Available data Block Start

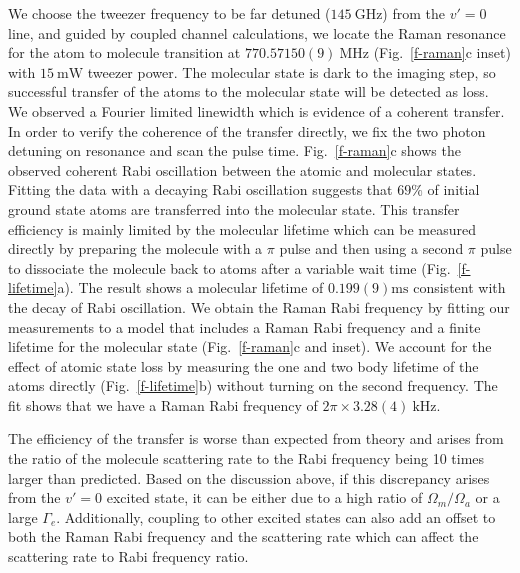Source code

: \documentclass[aps,prl,twocolumn,superscriptaddress]{revtex4-1}
\begin{document}
We choose the tweezer frequency to be far detuned ($145 ~\mathrm{GHz}$) from the $v' = 0$ line, and guided by coupled channel calculations,
we locate the Raman resonance for the atom to molecule transition at
$770.57150(9) ~\mathrm{MHz}$ (Fig.~\ref{f-raman}c inset)
with $15 ~\mathrm{mW}$ tweezer power.
The molecular state is dark to the imaging step,
so successful transfer of the atoms to the molecular state will be detected as loss.
We observed a Fourier limited linewidth which is evidence of a coherent transfer.
In order to verify the coherence of the transfer directly,
we fix the two photon detuning on resonance and scan the pulse time.
Fig.~\ref{f-raman}c shows the observed coherent Rabi oscillation between the atomic and molecular states.
Fitting the data with a decaying Rabi oscillation suggests that
$69\%$ of initial ground state atoms are transferred into the molecular state.
This transfer efficiency is mainly limited by the molecular lifetime
which can be measured directly by preparing the molecule with a $\pi $ pulse
and then using a second $\pi$ pulse to dissociate the molecule back to atoms
after a variable wait time (Fig.~\ref{f-lifetime}a).
The result shows a molecular lifetime of $0.199(9) \mathrm{ms}$
consistent with the decay of Rabi oscillation.
We obtain the Raman Rabi frequency by fitting our measurements to a model
that includes a Raman Rabi frequency and
a finite lifetime for the molecular state (Fig.~\ref{f-raman}c and inset).
We account for the effect of atomic state loss by measuring the one and
two body lifetime of the atoms directly (Fig.~\ref{f-lifetime}b)
without turning on the second frequency.
The fit shows that we have a Raman Rabi frequency of $2\pi\times3.28(4) ~\mathrm{kHz}$.

The efficiency of the transfer is worse than expected from theory and arises from the ratio of the molecule scattering rate to the Rabi frequency being 10 times larger than predicted.
Based on the discussion above, if this discrepancy arises from the $v'=0$ excited state,
it can be either due to a high ratio of $\Omega_m / \Omega_a$ or a large $\Gamma_e$.
Additionally, coupling to other excited states can also add an offset to
both the Raman Rabi frequency and the scattering rate
which can affect the scattering rate to Rabi frequency ratio.
\end{document}
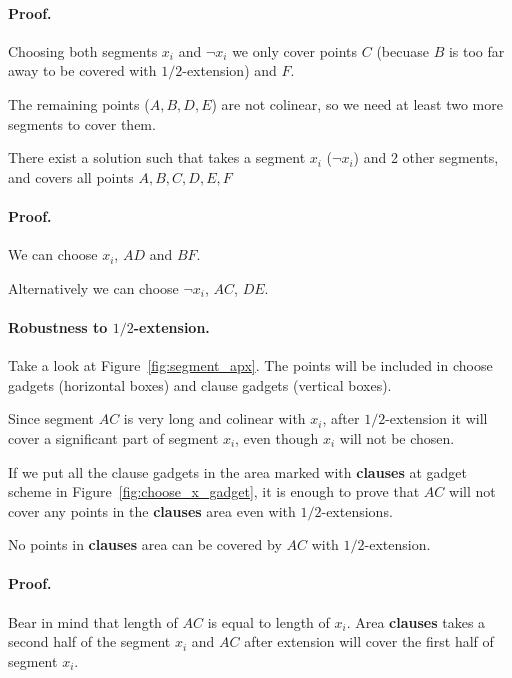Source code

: \paragraph{Proof.}
Choosing both segments $x_i$ and $\neg x_i$
we only cover points $C$
(becuase $B$ is too far away to be covered with $1/2$-extension)
and $F$.

The remaining points ($A, B, D, E$) are not colinear,
so we need at least two more segments to cover them.


\begin{lemma}
\label{choose_variables_solution}
There exist a solution such that takes a segment $x_i$ ($\neg x_i$)
and 2 other segments, and covers all points $A, B, C, D, E, F$
\end{lemma}

\paragraph{Proof.}
We can choose $x_i$, $AD$ and $BF$.

Alternatively we can choose $\neg x_i$, $AC$, $DE$.

\paragraph{Robustness to $1/2$-extension.}
Take a look at Figure~\ref{fig:segment_apx}.
The points will be included in choose gadgets (horizontal boxes)
and clause gadgets (vertical boxes).

Since segment $AC$ is very long
and colinear with $x_i$, after $1/2$-extension
it will cover a significant part of segment $x_i$,
even though $x_i$ will not be chosen.

If we put all the clause gadgets in the area
marked with \textbf{clauses} at gadget scheme in Figure~\ref{fig:choose_x_gadget},
it is enough to prove that $AC$ will not cover any points
in the \textbf{clauses} area even with $1/2$-extensions.

\begin{lemma}
No points in \textbf{clauses} area can be covered
by $AC$ with $1/2$-extension.
\end{lemma}

\paragraph{Proof.}
Bear in mind that length of $AC$ is equal to length of $x_i$.
Area \textbf{clauses} takes a second half
of the segment $x_i$ and $AC$ after extension will cover the first
half of segment $x_i$.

Available data Block End

Without the images, write out all of the records exactly.

== Answer to this problem ==
Source code

: \documentclass[aps,prl,twocolumn,superscriptaddress]{revtex4-1}
\begin{document}
We choose the tweezer frequency to be far detuned ($145 ~\mathrm{GHz}$) from the $v' = 0$ line, and guided by coupled channel calculations,
we locate the Raman resonance for the atom to molecule transition at
$770.57150(9) ~\mathrm{MHz}$ (Fig.~\ref{f-raman}c inset)
with $15 ~\mathrm{mW}$ tweezer power.
The molecular state is dark to the imaging step,
so successful transfer of the atoms to the molecular state will be detected as loss.
We observed a Fourier limited linewidth which is evidence of a coherent transfer.
In order to verify the coherence of the transfer directly,
we fix the two photon detuning on resonance and scan the pulse time.
Fig.~\ref{f-raman}c shows the observed coherent Rabi oscillation between the atomic and molecular states.
Fitting the data with a decaying Rabi oscillation suggests that
$69\%$ of initial ground state atoms are transferred into the molecular state.
This transfer efficiency is mainly limited by the molecular lifetime
which can be measured directly by preparing the molecule with a $\pi $ pulse
and then using a second $\pi$ pulse to dissociate the molecule back to atoms
after a variable wait time (Fig.~\ref{f-lifetime}a).
The result shows a molecular lifetime of $0.199(9) \mathrm{ms}$
consistent with the decay of Rabi oscillation.
We obtain the Raman Rabi frequency by fitting our measurements to a model
that includes a Raman Rabi frequency and
a finite lifetime for the molecular state (Fig.~\ref{f-raman}c and inset).
We account for the effect of atomic state loss by measuring the one and
two body lifetime of the atoms directly (Fig.~\ref{f-lifetime}b)
without turning on the second frequency.
The fit shows that we have a Raman Rabi frequency of $2\pi\times3.28(4) ~\mathrm{kHz}$.

The efficiency of the transfer is worse than expected from theory and arises from the ratio of the molecule scattering rate to the Rabi frequency being 10 times larger than predicted.
Based on the discussion above, if this discrepancy arises from the $v'=0$ excited state,
it can be either due to a high ratio of $\Omega_m / \Omega_a$ or a large $\Gamma_e$.
Additionally, coupling to other excited states can also add an offset to
both the Raman Rabi frequency and the scattering rate
which can affect the scattering rate to Rabi frequency ratio.
\end{document}
Source code

: \paragraph{Proof.}
Choosing both segments $x_i$ and $\neg x_i$
we only cover points $C$
(becuase $B$ is too far away to be covered with $1/2$-extension)
and $F$.

The remaining points ($A, B, D, E$) are not colinear,
so we need at least two more segments to cover them.


\begin{lemma}
\label{choose_variables_solution}
There exist a solution such that takes a segment $x_i$ ($\neg x_i$)
and 2 other segments, and covers all points $A, B, C, D, E, F$
\end{lemma}

\paragraph{Proof.}
We can choose $x_i$, $AD$ and $BF$.

Alternatively we can choose $\neg x_i$, $AC$, $DE$.

\paragraph{Robustness to $1/2$-extension.}
Take a look at Figure~\ref{fig:segment_apx}.
The points will be included in choose gadgets (horizontal boxes)
and clause gadgets (vertical boxes).

Since segment $AC$ is very long
and colinear with $x_i$, after $1/2$-extension
it will cover a significant part of segment $x_i$,
even though $x_i$ will not be chosen.

If we put all the clause gadgets in the area
marked with \textbf{clauses} at gadget scheme in Figure~\ref{fig:choose_x_gadget},
it is enough to prove that $AC$ will not cover any points
in the \textbf{clauses} area even with $1/2$-extensions.

\begin{lemma}
No points in \textbf{clauses} area can be covered
by $AC$ with $1/2$-extension.
\end{lemma}

\paragraph{Proof.}
Bear in mind that length of $AC$ is equal to length of $x_i$.
Area \textbf{clauses} takes a second half
of the segment $x_i$ and $AC$ after extension will cover the first
half of segment $x_i$.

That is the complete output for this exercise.